Task brief: Whenever the string "tutorial" turns up in a line of the data below, copy that line.

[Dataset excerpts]
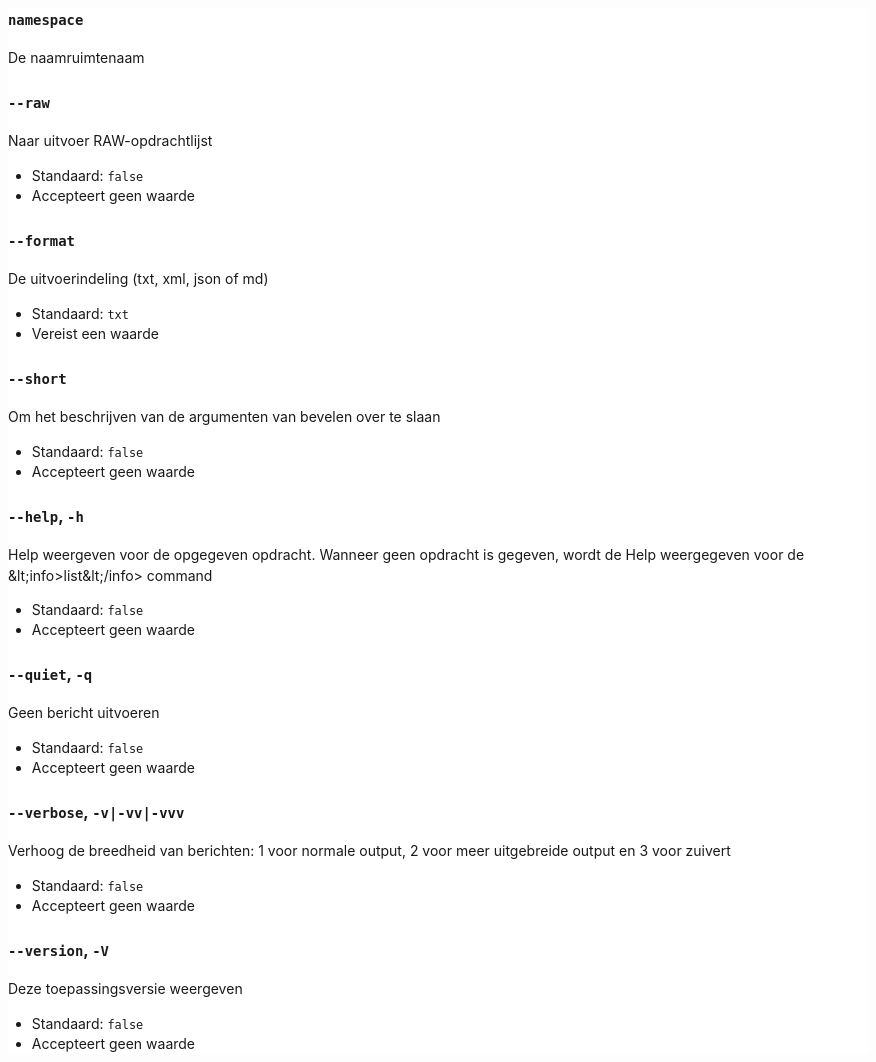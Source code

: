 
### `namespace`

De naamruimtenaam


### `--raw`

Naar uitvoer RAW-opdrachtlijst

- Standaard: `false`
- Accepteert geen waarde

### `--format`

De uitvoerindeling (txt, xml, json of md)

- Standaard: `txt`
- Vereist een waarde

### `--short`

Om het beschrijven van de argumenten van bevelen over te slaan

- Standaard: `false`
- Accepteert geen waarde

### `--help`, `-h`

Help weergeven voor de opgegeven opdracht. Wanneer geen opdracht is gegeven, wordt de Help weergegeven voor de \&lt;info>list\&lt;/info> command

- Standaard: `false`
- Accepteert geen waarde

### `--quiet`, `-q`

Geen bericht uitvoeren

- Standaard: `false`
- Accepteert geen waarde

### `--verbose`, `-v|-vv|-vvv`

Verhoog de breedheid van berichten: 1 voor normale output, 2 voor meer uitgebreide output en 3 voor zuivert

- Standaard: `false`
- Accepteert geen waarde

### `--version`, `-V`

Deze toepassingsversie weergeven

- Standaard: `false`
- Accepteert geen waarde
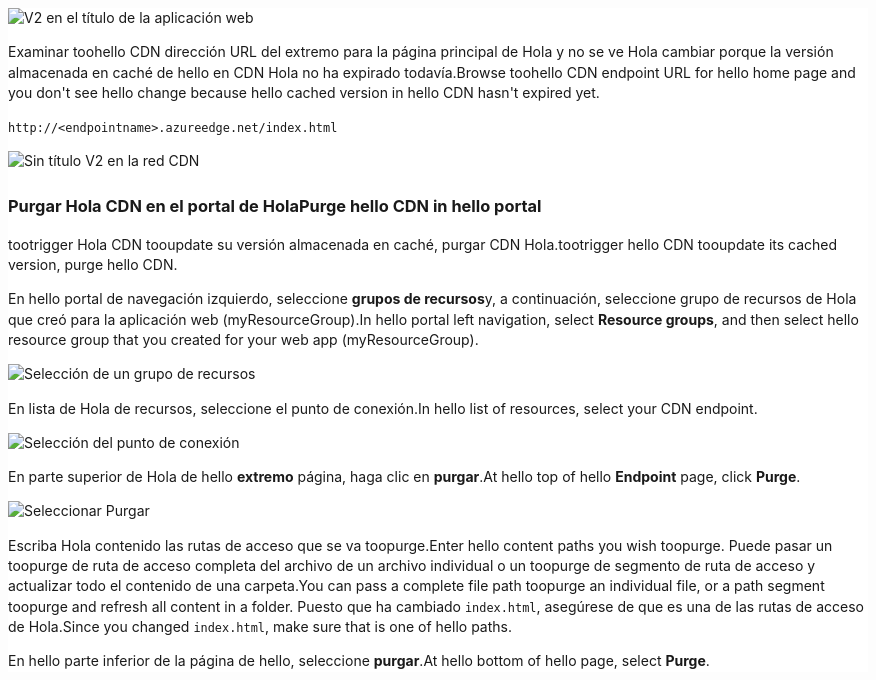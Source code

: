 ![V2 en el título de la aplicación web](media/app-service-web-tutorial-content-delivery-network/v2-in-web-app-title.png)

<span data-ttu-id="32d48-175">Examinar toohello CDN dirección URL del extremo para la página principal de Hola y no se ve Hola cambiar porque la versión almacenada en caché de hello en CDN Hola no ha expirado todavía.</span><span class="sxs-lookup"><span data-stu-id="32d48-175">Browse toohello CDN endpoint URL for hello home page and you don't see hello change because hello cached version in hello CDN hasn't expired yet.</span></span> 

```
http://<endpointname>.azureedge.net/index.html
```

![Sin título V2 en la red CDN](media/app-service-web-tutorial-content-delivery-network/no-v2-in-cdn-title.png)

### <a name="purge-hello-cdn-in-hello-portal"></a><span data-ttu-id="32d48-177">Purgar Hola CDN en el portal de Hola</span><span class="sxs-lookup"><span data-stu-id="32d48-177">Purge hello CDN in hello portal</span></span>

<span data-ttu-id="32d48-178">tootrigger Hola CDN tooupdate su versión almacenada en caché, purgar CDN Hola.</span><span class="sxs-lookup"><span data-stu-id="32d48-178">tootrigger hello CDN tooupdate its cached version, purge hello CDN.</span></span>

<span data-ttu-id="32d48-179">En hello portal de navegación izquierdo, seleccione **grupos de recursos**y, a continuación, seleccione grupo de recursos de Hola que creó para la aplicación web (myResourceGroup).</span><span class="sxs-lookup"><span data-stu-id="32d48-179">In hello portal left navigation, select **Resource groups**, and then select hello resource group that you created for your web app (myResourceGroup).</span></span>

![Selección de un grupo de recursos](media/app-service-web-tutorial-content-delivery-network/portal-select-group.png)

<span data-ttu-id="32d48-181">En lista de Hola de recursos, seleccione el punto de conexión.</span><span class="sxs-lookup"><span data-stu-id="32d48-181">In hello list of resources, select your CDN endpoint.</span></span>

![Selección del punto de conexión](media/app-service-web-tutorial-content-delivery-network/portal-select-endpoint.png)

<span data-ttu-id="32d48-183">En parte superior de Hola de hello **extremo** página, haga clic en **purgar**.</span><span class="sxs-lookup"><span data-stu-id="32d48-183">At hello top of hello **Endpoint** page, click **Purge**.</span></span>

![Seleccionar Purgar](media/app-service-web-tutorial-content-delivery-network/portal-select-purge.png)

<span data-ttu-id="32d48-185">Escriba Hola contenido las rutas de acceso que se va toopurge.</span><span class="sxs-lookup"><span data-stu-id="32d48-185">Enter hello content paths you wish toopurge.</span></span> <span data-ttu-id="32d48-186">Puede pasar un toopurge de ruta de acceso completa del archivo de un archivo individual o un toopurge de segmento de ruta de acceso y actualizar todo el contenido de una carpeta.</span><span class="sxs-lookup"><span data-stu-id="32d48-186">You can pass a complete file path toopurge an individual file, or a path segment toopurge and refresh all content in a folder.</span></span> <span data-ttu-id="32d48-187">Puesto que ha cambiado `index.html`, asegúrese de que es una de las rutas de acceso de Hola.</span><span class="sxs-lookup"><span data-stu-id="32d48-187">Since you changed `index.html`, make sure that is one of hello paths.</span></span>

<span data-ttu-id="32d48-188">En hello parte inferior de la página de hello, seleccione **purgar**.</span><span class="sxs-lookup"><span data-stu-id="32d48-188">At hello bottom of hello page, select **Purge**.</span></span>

Response area:
: ![V2 en el título de la aplicación web](media/app-service-web-tutorial-content-delivery-network/v2-in-web-app-title.png)
![Sin título V2 en la red CDN](media/app-service-web-tutorial-content-delivery-network/no-v2-in-cdn-title.png)
![Selección de un grupo de recursos](media/app-service-web-tutorial-content-delivery-network/portal-select-group.png)
![Selección del punto de conexión](media/app-service-web-tutorial-content-delivery-network/portal-select-endpoint.png)
![Seleccionar Purgar](media/app-service-web-tutorial-content-delivery-network/portal-select-purge.png)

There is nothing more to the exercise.